Lisp Is Not an Acceptable Lisp (2006) - tosh
http://steve-yegge.blogspot.com/2006/04/lisp-is-not-acceptable-lisp.html
======
kazinator
> _If Lisp were acceptable, then we 'd all be using it._

What if 5,697 languages were deemed acceptable? Would each and every one of us
be using all of these 5,697 programming languages?

There is nothing that we _all_ use; does that mean there is no acceptable
language at all?

> _Every single non-standard extension, everything not in the spec, is "wrong"
> with Common Lisp. This includes any support for threads, filesystem access,
> processes and IPC, operating system interoperability, a GUI, Unicode, and
> the long list of other features missing from the latest hyperspec._

Portable libraries which make those things look the same to the program are
possible and exist in Lisp. (We go from "which Lisp?" to "which Lib?").

Some pretty successful languages do not have threads, processes, IPC, Unicode
and other features.
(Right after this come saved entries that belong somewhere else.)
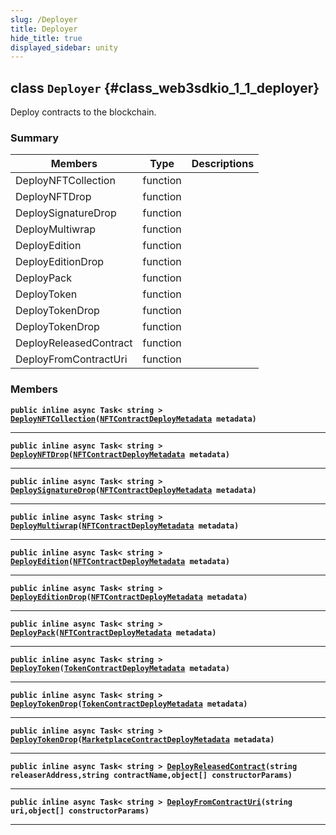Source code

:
 ```yaml
---
slug: /Deployer
title: Deployer
hide_title: true
displayed_sidebar: unity
---
```


## class `Deployer` {#class_web3sdkio_1_1_deployer}

Deploy contracts to the blockchain.

### Summary

| Members                | Type     | Descriptions |
| ---------------------- | -------- | ------------ |
| DeployNFTCollection    | function |              |
| DeployNFTDrop          | function |              |
| DeploySignatureDrop    | function |              |
| DeployMultiwrap        | function |              |
| DeployEdition          | function |              |
| DeployEditionDrop      | function |              |
| DeployPack             | function |              |
| DeployToken            | function |              |
| DeployTokenDrop        | function |              |
| DeployTokenDrop        | function |              |
| DeployReleasedContract | function |              |
| DeployFromContractUri  | function |              |

### Members

**`public inline async Task< string > `[`DeployNFTCollection`](#class_web3sdkio_1_1_deployer_1aa5f5a63ed164970a0da39304a5954f3f)`(`[`NFTContractDeployMetadata`](docs/unity/NFTContractDeployMetadata.md#struct_web3sdkio_1_1_n_f_t_contract_deploy_metadata)` metadata)`**

---

**`public inline async Task< string > `[`DeployNFTDrop`](#class_web3sdkio_1_1_deployer_1a75149aaa6f1aaf8e73053cbddaff66c1)`(`[`NFTContractDeployMetadata`](docs/unity/NFTContractDeployMetadata.md#struct_web3sdkio_1_1_n_f_t_contract_deploy_metadata)` metadata)`**

---

**`public inline async Task< string > `[`DeploySignatureDrop`](#class_web3sdkio_1_1_deployer_1a70e5f8fcf89ca13690a024fafe8623ba)`(`[`NFTContractDeployMetadata`](docs/unity/NFTContractDeployMetadata.md#struct_web3sdkio_1_1_n_f_t_contract_deploy_metadata)` metadata)`**

---

**`public inline async Task< string > `[`DeployMultiwrap`](#class_web3sdkio_1_1_deployer_1ad28a15ef5b839dc2dfb8b228e1f238f9)`(`[`NFTContractDeployMetadata`](docs/unity/NFTContractDeployMetadata.md#struct_web3sdkio_1_1_n_f_t_contract_deploy_metadata)` metadata)`**

---

**`public inline async Task< string > `[`DeployEdition`](#class_web3sdkio_1_1_deployer_1a8e2a4237f0e1e80c3fa7ccb0b0760930)`(`[`NFTContractDeployMetadata`](docs/unity/NFTContractDeployMetadata.md#struct_web3sdkio_1_1_n_f_t_contract_deploy_metadata)` metadata)`**

---

**`public inline async Task< string > `[`DeployEditionDrop`](#class_web3sdkio_1_1_deployer_1a8a083fd980859810bf4face2079e0075)`(`[`NFTContractDeployMetadata`](docs/unity/NFTContractDeployMetadata.md#struct_web3sdkio_1_1_n_f_t_contract_deploy_metadata)` metadata)`**

---

**`public inline async Task< string > `[`DeployPack`](#class_web3sdkio_1_1_deployer_1a765b417f03a22b69ad46d81f0a236d3b)`(`[`NFTContractDeployMetadata`](docs/unity/NFTContractDeployMetadata.md#struct_web3sdkio_1_1_n_f_t_contract_deploy_metadata)` metadata)`**

---

**`public inline async Task< string > `[`DeployToken`](#class_web3sdkio_1_1_deployer_1a1387421772b61f9c5bbc38556a85ede6)`(`[`TokenContractDeployMetadata`](docs/unity/TokenContractDeployMetadata.md#struct_web3sdkio_1_1_token_contract_deploy_metadata)` metadata)`**

---

**`public inline async Task< string > `[`DeployTokenDrop`](#class_web3sdkio_1_1_deployer_1a89a2604382e1cfc46a084b37ab87ae94)`(`[`TokenContractDeployMetadata`](docs/unity/TokenContractDeployMetadata.md#struct_web3sdkio_1_1_token_contract_deploy_metadata)` metadata)`**

---

**`public inline async Task< string > `[`DeployTokenDrop`](#class_web3sdkio_1_1_deployer_1a8a8526593ab665c5a3e4a1621bfc0b4a)`(`[`MarketplaceContractDeployMetadata`](docs/unity/MarketplaceContractDeployMetadata.md#struct_web3sdkio_1_1_marketplace_contract_deploy_metadata)` metadata)`**

---

**`public inline async Task< string > `[`DeployReleasedContract`](#class_web3sdkio_1_1_deployer_1a53a8b69454bd0f491dea15fd5f6feb97)`(string releaserAddress,string contractName,object[] constructorParams)`**

---

**`public inline async Task< string > `[`DeployFromContractUri`](#class_web3sdkio_1_1_deployer_1aff5dbce0c6535630b25a55328df5e785)`(string uri,object[] constructorParams)`**

---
C and C++ have threads now, but this is very recent. No
GUI, no Unicode, no IPC. Who cares? For decades there have been cross-platform
libraries for those kinds of things.

Sticking a GUI into a language is risky. Suppose ANSI C had standardized a GUI
interface in 1989. Would that be of any use today? Likely the API would just
be a dead-weight that is ignored (if not an outright hindrance to innovation).

------
qwertyuiop924
You can always get free upvotes by linking to one of Steve's articles.

But I'm not complaining. It's still a good article.